Your instructions:
Retype exactly the stretch of lines that begins at the line containing "дополнительных технологий виртуализации;" and ends at the last line of the data, with no other lines.

Given data:

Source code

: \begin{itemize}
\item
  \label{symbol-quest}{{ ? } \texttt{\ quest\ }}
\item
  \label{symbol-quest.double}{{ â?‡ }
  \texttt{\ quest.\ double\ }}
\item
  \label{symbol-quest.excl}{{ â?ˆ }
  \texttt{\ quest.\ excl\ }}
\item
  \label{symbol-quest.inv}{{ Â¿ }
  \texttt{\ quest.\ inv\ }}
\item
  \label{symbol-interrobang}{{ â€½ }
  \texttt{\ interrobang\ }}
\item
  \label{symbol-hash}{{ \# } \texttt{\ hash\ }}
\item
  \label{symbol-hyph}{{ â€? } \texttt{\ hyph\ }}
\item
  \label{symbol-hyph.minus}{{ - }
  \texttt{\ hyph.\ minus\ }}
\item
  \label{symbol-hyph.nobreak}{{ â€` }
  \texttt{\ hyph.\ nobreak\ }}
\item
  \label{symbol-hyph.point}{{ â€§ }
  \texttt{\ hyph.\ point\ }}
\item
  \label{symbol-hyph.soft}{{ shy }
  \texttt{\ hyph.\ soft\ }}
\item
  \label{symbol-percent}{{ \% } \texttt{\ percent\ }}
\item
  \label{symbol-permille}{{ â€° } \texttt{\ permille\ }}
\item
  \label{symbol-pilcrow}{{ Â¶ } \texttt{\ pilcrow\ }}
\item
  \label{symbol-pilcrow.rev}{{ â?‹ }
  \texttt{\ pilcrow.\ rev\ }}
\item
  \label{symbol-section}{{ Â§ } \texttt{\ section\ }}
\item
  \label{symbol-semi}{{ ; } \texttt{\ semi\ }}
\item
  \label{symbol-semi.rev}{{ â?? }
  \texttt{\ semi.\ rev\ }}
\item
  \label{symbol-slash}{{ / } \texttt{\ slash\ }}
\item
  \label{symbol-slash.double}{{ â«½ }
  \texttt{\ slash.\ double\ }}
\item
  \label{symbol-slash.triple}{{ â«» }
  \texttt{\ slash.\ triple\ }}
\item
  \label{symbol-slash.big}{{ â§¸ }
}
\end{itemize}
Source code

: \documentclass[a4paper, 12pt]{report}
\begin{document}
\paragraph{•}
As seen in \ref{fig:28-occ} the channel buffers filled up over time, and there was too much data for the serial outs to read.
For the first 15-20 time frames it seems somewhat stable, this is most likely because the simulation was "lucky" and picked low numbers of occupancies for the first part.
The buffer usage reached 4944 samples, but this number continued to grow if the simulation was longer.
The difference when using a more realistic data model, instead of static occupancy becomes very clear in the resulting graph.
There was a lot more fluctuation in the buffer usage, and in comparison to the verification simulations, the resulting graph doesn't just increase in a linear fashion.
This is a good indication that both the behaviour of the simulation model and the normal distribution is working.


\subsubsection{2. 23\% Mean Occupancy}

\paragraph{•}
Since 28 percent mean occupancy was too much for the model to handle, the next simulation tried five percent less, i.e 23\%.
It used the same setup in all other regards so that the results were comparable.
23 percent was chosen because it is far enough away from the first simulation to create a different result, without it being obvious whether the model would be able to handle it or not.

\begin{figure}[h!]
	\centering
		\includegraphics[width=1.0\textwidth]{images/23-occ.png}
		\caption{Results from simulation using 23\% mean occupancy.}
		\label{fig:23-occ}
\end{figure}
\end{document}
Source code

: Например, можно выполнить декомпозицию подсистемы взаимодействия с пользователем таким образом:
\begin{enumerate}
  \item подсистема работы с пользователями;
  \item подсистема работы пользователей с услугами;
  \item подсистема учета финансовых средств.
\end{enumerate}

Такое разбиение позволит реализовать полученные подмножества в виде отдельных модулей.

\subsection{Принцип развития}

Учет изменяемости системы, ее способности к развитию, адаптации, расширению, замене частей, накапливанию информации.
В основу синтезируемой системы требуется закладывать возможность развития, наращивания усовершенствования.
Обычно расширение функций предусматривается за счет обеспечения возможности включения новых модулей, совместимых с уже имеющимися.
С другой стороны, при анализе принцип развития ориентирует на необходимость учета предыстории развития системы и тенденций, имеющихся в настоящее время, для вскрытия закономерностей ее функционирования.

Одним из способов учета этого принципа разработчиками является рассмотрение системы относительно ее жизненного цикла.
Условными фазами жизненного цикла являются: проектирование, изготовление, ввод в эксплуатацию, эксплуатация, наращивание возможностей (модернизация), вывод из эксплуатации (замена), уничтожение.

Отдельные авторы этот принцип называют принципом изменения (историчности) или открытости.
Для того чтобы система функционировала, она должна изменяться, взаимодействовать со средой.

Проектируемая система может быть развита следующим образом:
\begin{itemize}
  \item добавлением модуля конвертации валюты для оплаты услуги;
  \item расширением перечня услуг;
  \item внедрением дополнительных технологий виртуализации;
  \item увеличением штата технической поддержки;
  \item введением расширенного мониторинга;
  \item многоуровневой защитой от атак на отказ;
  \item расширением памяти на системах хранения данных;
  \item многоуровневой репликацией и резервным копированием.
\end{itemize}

Solution for this exercise:
  \item внедрением дополнительных технологий виртуализации;
  \item увеличением штата технической поддержки;
  \item введением расширенного мониторинга;
  \item многоуровневой защитой от атак на отказ;
  \item расширением памяти на системах хранения данных;
  \item многоуровневой репликацией и резервным копированием.
\end{itemize}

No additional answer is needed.